[Source data]
=== Begin Enclosure ===
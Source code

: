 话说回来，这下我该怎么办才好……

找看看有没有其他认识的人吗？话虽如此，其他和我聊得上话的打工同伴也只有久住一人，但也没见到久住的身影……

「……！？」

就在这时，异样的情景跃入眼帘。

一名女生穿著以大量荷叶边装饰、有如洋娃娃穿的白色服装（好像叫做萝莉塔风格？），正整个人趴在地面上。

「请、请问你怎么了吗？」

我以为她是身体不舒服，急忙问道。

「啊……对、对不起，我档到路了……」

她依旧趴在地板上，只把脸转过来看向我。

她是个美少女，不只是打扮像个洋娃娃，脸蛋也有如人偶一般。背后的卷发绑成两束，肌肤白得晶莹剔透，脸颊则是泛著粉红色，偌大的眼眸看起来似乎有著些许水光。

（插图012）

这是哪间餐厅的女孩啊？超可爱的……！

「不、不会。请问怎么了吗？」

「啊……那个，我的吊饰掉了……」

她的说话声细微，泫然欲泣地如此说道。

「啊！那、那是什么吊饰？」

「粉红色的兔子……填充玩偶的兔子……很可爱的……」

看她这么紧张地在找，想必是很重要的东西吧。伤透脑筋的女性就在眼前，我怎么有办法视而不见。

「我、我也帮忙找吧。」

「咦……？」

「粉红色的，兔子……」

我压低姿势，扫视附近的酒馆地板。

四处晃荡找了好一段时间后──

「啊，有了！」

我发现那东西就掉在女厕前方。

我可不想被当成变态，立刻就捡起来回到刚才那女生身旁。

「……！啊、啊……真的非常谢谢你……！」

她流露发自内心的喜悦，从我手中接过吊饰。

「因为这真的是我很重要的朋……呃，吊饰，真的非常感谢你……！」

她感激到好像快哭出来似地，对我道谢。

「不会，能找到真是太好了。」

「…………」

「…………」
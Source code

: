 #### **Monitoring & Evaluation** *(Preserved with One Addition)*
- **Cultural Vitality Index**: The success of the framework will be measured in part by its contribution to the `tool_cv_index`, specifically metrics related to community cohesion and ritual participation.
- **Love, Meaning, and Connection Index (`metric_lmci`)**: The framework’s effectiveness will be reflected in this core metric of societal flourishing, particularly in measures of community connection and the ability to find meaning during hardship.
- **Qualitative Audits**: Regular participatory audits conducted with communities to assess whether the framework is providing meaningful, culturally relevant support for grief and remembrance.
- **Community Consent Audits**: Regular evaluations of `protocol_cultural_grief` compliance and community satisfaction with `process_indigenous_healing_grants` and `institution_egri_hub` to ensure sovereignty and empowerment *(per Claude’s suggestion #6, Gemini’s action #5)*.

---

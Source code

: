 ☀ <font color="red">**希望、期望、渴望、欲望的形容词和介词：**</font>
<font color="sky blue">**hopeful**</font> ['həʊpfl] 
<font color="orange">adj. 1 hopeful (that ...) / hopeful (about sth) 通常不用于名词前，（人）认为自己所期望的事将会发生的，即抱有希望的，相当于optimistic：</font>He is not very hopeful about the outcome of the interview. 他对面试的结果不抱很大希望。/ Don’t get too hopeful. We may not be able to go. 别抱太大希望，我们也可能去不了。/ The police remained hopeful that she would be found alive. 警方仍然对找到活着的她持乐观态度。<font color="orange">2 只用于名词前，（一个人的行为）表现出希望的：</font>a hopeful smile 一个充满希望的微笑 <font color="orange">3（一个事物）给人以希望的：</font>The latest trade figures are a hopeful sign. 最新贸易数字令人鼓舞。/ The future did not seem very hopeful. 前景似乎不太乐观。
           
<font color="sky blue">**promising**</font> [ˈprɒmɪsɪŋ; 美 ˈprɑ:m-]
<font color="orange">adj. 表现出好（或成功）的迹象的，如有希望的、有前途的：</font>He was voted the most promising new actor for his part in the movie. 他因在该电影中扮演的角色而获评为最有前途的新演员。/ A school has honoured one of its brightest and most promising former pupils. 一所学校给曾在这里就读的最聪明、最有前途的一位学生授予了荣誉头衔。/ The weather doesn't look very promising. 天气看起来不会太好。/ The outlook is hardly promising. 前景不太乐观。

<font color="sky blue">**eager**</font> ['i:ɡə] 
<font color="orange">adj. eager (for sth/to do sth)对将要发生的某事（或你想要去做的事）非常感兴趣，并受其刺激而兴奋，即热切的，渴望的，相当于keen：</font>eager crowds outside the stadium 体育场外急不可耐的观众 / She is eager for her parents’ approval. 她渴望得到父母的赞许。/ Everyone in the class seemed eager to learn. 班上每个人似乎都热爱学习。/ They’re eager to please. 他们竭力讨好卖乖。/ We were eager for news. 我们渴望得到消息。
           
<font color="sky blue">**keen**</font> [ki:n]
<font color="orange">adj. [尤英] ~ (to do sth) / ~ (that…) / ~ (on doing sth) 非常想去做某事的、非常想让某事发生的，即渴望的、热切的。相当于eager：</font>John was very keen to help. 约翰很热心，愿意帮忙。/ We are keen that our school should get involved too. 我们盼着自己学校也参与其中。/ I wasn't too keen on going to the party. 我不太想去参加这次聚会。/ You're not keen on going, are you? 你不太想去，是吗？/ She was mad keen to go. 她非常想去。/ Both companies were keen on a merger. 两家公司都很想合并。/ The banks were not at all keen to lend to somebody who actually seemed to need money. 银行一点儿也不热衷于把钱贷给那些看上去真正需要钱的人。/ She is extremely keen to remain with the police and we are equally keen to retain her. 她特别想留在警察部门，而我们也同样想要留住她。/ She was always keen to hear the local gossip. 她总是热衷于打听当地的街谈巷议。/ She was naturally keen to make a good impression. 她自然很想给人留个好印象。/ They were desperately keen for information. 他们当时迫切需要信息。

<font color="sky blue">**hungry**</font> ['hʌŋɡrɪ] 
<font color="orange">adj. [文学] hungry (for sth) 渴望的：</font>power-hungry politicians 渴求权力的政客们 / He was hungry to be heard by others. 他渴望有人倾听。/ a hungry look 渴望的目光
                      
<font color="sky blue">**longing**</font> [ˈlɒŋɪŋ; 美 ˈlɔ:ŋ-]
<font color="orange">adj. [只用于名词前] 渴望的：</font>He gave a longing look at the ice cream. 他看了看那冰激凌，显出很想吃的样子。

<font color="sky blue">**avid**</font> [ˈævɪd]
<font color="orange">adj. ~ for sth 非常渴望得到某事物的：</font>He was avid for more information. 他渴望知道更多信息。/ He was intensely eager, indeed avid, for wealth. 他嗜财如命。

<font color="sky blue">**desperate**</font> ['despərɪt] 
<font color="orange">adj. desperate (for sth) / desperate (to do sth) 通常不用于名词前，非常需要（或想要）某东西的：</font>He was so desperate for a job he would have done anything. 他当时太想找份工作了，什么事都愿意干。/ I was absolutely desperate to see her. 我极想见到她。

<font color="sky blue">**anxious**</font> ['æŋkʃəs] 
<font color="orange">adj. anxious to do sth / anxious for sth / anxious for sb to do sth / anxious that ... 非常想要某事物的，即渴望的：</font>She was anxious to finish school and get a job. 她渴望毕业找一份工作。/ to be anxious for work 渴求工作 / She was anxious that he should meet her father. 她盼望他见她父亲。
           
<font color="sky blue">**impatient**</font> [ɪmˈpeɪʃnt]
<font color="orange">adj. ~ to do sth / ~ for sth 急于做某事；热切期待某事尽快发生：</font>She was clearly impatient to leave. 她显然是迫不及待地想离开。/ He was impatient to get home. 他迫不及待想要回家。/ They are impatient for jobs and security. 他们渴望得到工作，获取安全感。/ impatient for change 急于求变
=== End Enclosure ===
_ABOUT THIS EXERCISE_
Count the lines in the entries where the string "Regular" appears, and report only the number.

_RESPONSE BELOW_
2